Ostatnio ogrywałem sporo indyków, do których przymierzałem się od dłuższego czasu lub tych nowszych i bardzo dobre wrażenie zrobiły na mnie szczególnie dwa tytuły.
Art of Rally - wyścigi w formule WRC. Od zawsze wolałem takie ściganie niż F1 czy jakieś inne cuda, a AoR sprawia, że człowiek ma ochotę na więcej.
Gierka jest kapitalna, ale nie pozbawiona wad. Szczególnie jeżdżenie daje dużo satysfakcji. Jeśli już złapiemy rytm i zaczniemy taniec naszego pojazdu na wirażach, a następnie zobaczymy nasz nick na 1 miejscu danego odcinka lub później wyścigu, to ekstaza jest porównywalna do pokonania bossa w trudnym shmupie.
Minusy to niestety mała liczba krajów do ścigania (6). Nie ma prawdziwych nazwisk i marek (indyk), ale najgorsze jest to, że gra potrafi chrupać w najmniej odpowiednich momentach. Pomimo tych wad, przez długie godziny ogrywania, czułem się jak w latach 90 podczas sesji z SWOS - czysta magia i geniusz. Później napięcie trochę spadło, głównie przez te same fragmenty i państwa, ale i tak jest to udany tytuł i jedna z lepszych wyścigówek w jakie grałem, zapewne nie dla każdego.
Drugi tytuł, który bardzo mnie wkręcił to Artful Escape. Gramy jako młody grajek, który jest krewnym słynnego muzyka. Nasz bohater ma wystąpić z repertuarem wujka, ale jest wewnętrznie rozdarty czy, aby na pewno chce grać taki rodzaj muzyki. Później następują dziwne wydarzenia z graniem koncertów w dość niezwykłych miejscach.

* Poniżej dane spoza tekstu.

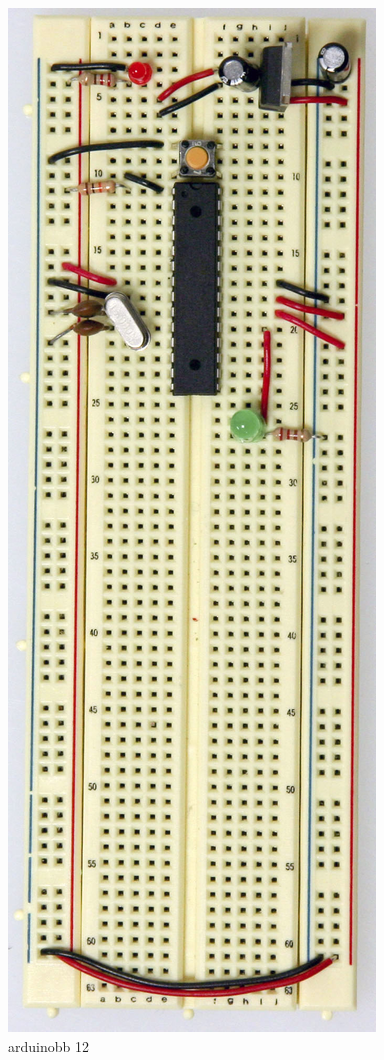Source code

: \begin{figure}[!htb]
 \centering
 \includegraphics[scale=0.3]{img/arduino_breadboard/arduinobb_12.jpg}
 \caption{arduinobb 12}
 \label{arduinobb 12}
\end{figure}


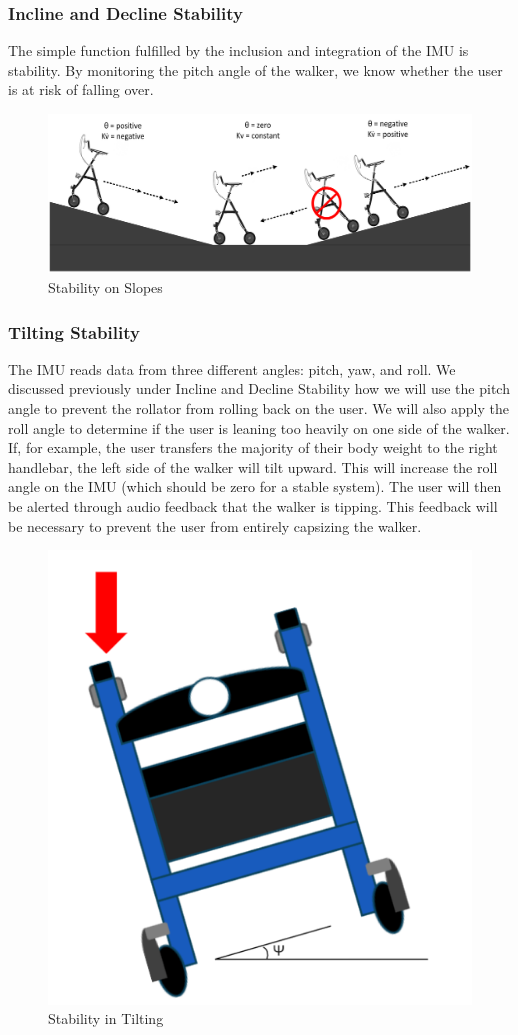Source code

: \subsubsection{Incline and Decline Stability}
\noindent The simple function fulfilled by the inclusion and integration of the IMU is stability. By monitoring the pitch angle of the walker, we know whether the user is at risk of falling over.\\

\begin{figure}[H]
	\centering
	\includegraphics[width=\textwidth]{./Images/Incline-Decline-Stability.png}
	\caption{\label{fig:slope-stability}Stability on Slopes}
\end{figure}

\subsubsection{Tilting Stability}
\noindent The IMU reads data from three different angles: pitch, yaw, and roll. We discussed previously under Incline and Decline Stability how we will use the pitch angle to prevent the rollator from rolling back on the user. We will also apply the roll angle to determine if the user is leaning too heavily on one side of the walker. If, for example, the user transfers the majority of their body weight to the right handlebar, the left side of the walker will tilt upward. This will increase the roll angle on the IMU (which should be zero for a stable system). The user will then be alerted through audio feedback that the walker is tipping. This feedback will be necessary to prevent the user from entirely capsizing the walker.\\

\begin{figure}[H]
	\centering
	\includegraphics[width=.4\textwidth]{./Images/roll2.png}
	\caption{\label{fig:roll}Stability in Tilting}
\end{figure}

Finał trochę zawodzi, ale poza tym gra się nieźle. Sekcje muzyczne polegają na wciskaniu przycisków na padzie, w kolejności, która była wyświetlana chwilę wcześniej. Nie można przegrać, bo jak się pomylimy, to konsola ponownie odpala sekwencję, którą należy powtórzyć. I tak do sukcesu.
Na ten rok chyba skończyłem indycze przygody, ale dopiero maj, więc kto wie co się jeszcze wydarzy. Jednak po przejściu 9 indyków w miesiąc, powybieram teraz raczej większe gry, z j/rpg na czele.